Philippe Martinez (CGT) : « Le mouvement est loin de s’essouffler »

« La détermination et la colère sont toujours importantes. Je pense qu’elles le sont encore plus d’ailleurs. L’objectif est toujours le même : retirez votre projet ! », martèle Philippe Martinez, le secrétaire général de la CGT, échauffé par l’intervention télévisée d’Emmanuel Macron mercredi. « Le président a repris des arguments que même le gouvernement n’ose plus avoir, il a voulu faire de la pédagogie comme si nous étions des imbéciles qui n’avaient pas compris la réforme. Il n’a pas voulu répondre à la colère, il a parlé comme un professeur, un sachant, un expert qui explique à des imbéciles ce qu’il faut penser », s’agace le syndicaliste. « Il y a eu aussi beaucoup de mépris quand il compare les mobilisations sociales en France avec ce qu’il s’est passé aux Etats-Unis ou au Brésil. C’est une insulte pour les gens qui se mobilisent ici. Nous ne sommes pas des gens d’extrême droite, les syndicats ont toujours dit pas : 'd’extrême droite chez nous !' », martèle Philippe Martinez. « Et puis la question n’est pas la même, ici nous avons à faire à une question sociale, on ne remet pas en cause une élection ».

« On est proche des chiffres du 7 mars, le mouvement est loin de s’essouffler. Emmanuel Macron peut pratiquer la méthode Coué mais la réalité du pays est ici, pas à l’Elysée. » A16h00, la CGT annonçait 800 000 manifestants à Paris.

Alors qu’une partie de la contestation semble se radicaliser depuis plusieurs jours, avec des manifestations sauvages émaillées de nombreuses échauffourées avec les forces de l’ordre, Philippe Martinez rappelle l’exemplarité affichée jusqu’ici dans les mobilisations de l’intersyndicale : « On sait qu’il se passe des choses en marge des manifestations, ce que l’on sait, c’est que la détermination et la colère s’expriment de façon pacifique dans les cortèges », balaye-t-il.

 

Laurent Berger (CFDT) : « Je suis prêt à tout oublier sur les mots prononcés hier si le président de la République retire ce projet »

Laurent Berger, le patron de la CFDT, veut croire à une décision forte du Conseil constitutionnel. « Il est aujourd’hui au cœur du sujet sur deux points, la légalité du contenu et du processus parlementaire autour de cette loi », rappelle-t-il. Il estime par ailleurs que la proposition de référendum d’initiative partagée déposée par la gauche représenterait une « bonne porte de sortie ».
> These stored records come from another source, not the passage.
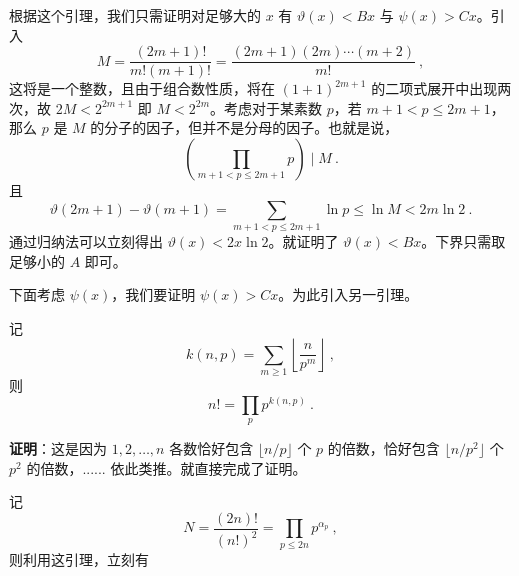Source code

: 根据这个引理，我们只需证明对足够大的 $x$ 有 $\vartheta(x) < Bx$ 与 $\psi(x) > Cx$。引入
\begin{equation}
M = \frac{(2m+1)!}{m! (m+1)!} = \frac{(2m+1)(2m)\cdots(m+2)}{m!} ~,
\end{equation}
这将是一个整数，且由于组合数性质，将在 $(1+1)^{2m+1}$ 的二项式展开中出现两次，故 $2M < 2^{2m+1}$ 即 $M < 2^{2m}$。考虑对于某素数 $p$，若 $m+1 < p \le 2m+1$，那么 $p$ 是 $M$ 的分子的因子，但并不是分母的因子。也就是说，
\begin{equation}
\left( \prod_{m+1 < p \le 2m+1} p \right) \mid M ~.
\end{equation}
且
\begin{equation}
\vartheta(2m+1) - \vartheta(m+1) = \sum_{m+1 < p \le 2m+1} \ln p \le \ln M < 2 m \ln 2 ~.
\end{equation}
通过归纳法可以立刻得出 $\vartheta(x) < 2x \ln 2$。就证明了 $\vartheta(x) < Bx$。下界只需取足够小的 $A$ 即可。

下面考虑 $\psi(x)$，我们要证明 $\psi(x) > Cx$。为此引入另一引理。
\begin{lemma}{}
记 
\begin{equation}
k(n, p) = \sum_{m\ge 1} \left\lfloor  \frac{n}{p^m} \right\rfloor ~,
\end{equation}
则
\begin{equation}
n! = \prod_p p^{k(n, p)} ~.
\end{equation}

\end{lemma}
\textbf{证明}：这是因为 $1, 2, \dots, n$ 各数恰好包含 $\lfloor n/p \rfloor$ 个 $p$ 的倍数，恰好包含 $ \lfloor n/p^2 \rfloor$ 个 $p^2$ 的倍数，...... 依此类推。就直接完成了证明。 

记 
\begin{equation}
N = \frac{(2n)!}{(n!)^2} = \prod_{p \le 2n} p^{\alpha_p} ~,
\end{equation}
则利用这引理，立刻有
\equ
Néanmoins, il ne cache pas son inquiétude vis-à-vis d’un éventuel durcissement du mouvement. « Les rassemblements le soir, avec de la violence, m’inquiètent à double égard : d’abord la violence exercée à travers les biens et les personnes et aussi ce que cela implique en termes de confrontations entre les manifestants et la police », explique-t-il. « Ce n’est pas ce que nous souhaitons. Toute violence, à l’égard des personnes ou symbolique, la CFDT la condamne ! »

Mercredi, sur France 2 et TF1, Emmanuel Macron a assuré que le leader de la CFDT « était allé devant son congrès en proposant d’augmenter les durées » de travail, ce que conteste Laurent Berger. « Je suis prêt à tout oublier sur les mots prononcés hier si le président de la République met pause et retire ce projet », lâche le syndicaliste.

Frédéric Souillot : « Il n’y a pas un gravier entre les responsables de l’intersyndicale »

« On a travaillé avec l’intersyndicale sur une saisine du Conseil constitutionnel pour appuyer les saisines parlementaires, nous allons appuyer sur tous les boutons », promet Frédéric Souillot, le secrétaire général de Force ouvrière. » La stratégie intersyndicale tient. Elle est inédite », souligne-t-il, assurant qu'« il n’y a pas un gravier entre nous ».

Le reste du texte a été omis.